**Work instructions**
The response must consist of the complete listing below, reproduced without alteration.

Input data Start Marker

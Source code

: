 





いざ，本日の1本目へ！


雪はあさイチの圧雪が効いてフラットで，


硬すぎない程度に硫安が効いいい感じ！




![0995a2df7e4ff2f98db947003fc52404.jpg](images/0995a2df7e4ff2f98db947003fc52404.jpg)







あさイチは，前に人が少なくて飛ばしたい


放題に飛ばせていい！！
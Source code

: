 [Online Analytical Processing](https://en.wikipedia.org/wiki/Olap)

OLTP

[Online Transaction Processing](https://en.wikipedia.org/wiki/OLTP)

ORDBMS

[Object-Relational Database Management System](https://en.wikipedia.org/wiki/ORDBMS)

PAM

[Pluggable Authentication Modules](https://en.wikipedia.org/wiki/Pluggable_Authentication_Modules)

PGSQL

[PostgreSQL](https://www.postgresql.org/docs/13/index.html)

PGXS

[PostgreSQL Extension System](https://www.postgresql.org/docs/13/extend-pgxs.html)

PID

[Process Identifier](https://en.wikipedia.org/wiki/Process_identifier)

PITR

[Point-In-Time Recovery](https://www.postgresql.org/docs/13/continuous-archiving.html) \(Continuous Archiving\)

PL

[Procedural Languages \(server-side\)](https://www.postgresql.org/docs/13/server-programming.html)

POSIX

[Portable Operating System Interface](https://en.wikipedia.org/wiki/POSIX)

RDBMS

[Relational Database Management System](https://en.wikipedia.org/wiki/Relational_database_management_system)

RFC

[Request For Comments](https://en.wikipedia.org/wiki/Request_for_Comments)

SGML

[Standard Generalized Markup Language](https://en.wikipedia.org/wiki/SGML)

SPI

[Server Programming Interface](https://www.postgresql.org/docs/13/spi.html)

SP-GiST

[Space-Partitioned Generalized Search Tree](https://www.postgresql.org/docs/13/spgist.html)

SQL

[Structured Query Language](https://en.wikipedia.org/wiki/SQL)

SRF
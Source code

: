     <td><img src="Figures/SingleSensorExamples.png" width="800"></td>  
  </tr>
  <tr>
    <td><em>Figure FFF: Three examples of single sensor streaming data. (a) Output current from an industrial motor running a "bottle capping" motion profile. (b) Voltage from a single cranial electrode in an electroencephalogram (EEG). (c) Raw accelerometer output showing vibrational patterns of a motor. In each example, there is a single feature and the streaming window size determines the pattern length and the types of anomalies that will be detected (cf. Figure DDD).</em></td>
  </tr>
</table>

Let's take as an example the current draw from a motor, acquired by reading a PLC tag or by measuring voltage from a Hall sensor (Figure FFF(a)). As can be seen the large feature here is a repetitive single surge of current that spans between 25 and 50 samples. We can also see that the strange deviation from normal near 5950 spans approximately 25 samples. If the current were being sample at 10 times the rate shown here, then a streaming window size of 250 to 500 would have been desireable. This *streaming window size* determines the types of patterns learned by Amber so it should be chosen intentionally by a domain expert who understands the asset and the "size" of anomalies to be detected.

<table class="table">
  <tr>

Input data End Marker

**Solution to the problem**
Source code

: 





いざ，本日の1本目へ！


雪はあさイチの圧雪が効いてフラットで，


硬すぎない程度に硫安が効いいい感じ！




![0995a2df7e4ff2f98db947003fc52404.jpg](images/0995a2df7e4ff2f98db947003fc52404.jpg)







あさイチは，前に人が少なくて飛ばしたい


放題に飛ばせていい！！
Source code

: [Online Analytical Processing](https://en.wikipedia.org/wiki/Olap)

OLTP

[Online Transaction Processing](https://en.wikipedia.org/wiki/OLTP)

ORDBMS

[Object-Relational Database Management System](https://en.wikipedia.org/wiki/ORDBMS)

PAM

[Pluggable Authentication Modules](https://en.wikipedia.org/wiki/Pluggable_Authentication_Modules)

PGSQL

[PostgreSQL](https://www.postgresql.org/docs/13/index.html)

PGXS

[PostgreSQL Extension System](https://www.postgresql.org/docs/13/extend-pgxs.html)

PID

[Process Identifier](https://en.wikipedia.org/wiki/Process_identifier)

PITR

[Point-In-Time Recovery](https://www.postgresql.org/docs/13/continuous-archiving.html) \(Continuous Archiving\)

PL

[Procedural Languages \(server-side\)](https://www.postgresql.org/docs/13/server-programming.html)

POSIX

[Portable Operating System Interface](https://en.wikipedia.org/wiki/POSIX)

RDBMS

[Relational Database Management System](https://en.wikipedia.org/wiki/Relational_database_management_system)

RFC

[Request For Comments](https://en.wikipedia.org/wiki/Request_for_Comments)

SGML

[Standard Generalized Markup Language](https://en.wikipedia.org/wiki/SGML)

SPI

[Server Programming Interface](https://www.postgresql.org/docs/13/spi.html)

SP-GiST

[Space-Partitioned Generalized Search Tree](https://www.postgresql.org/docs/13/spgist.html)

SQL

[Structured Query Language](https://en.wikipedia.org/wiki/SQL)

SRF
Source code

:     <td><img src="Figures/SingleSensorExamples.png" width="800"></td>  
  </tr>
  <tr>
    <td><em>Figure FFF: Three examples of single sensor streaming data. (a) Output current from an industrial motor running a "bottle capping" motion profile. (b) Voltage from a single cranial electrode in an electroencephalogram (EEG). (c) Raw accelerometer output showing vibrational patterns of a motor. In each example, there is a single feature and the streaming window size determines the pattern length and the types of anomalies that will be detected (cf. Figure DDD).</em></td>
  </tr>
</table>

Let's take as an example the current draw from a motor, acquired by reading a PLC tag or by measuring voltage from a Hall sensor (Figure FFF(a)). As can be seen the large feature here is a repetitive single surge of current that spans between 25 and 50 samples. We can also see that the strange deviation from normal near 5950 spans approximately 25 samples. If the current were being sample at 10 times the rate shown here, then a streaming window size of 250 to 500 would have been desireable. This *streaming window size* determines the types of patterns learned by Amber so it should be chosen intentionally by a domain expert who understands the asset and the "size" of anomalies to be detected.

<table class="table">
  <tr>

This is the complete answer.